▸ WHAT IS EXPECTED: All lines holding the word "Facettes" in the listing below need to be copied.

──────

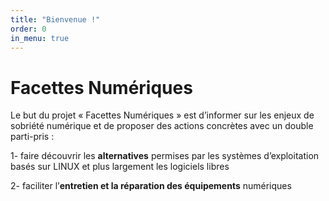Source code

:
 ```yaml
---
title: "Bienvenue !"
order: 0
in_menu: true
---
```

# Facettes Numériques

Le but du projet « Facettes Numériques » est d’informer sur les enjeux de sobriété numérique et de proposer des actions concrètes avec un double parti-pris :

1- faire découvrir les **alternatives** permises par les systèmes d’exploitation basés sur LINUX et plus largement les logiciels libres

2- faciliter l’**entretien et la réparation des équipements** numériques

──────

▸ EXPECTED ANSWER:
# Facettes Numériques
Le but du projet « Facettes Numériques » est d’informer sur les enjeux de sobriété numérique et de proposer des actions concrètes avec un double parti-pris :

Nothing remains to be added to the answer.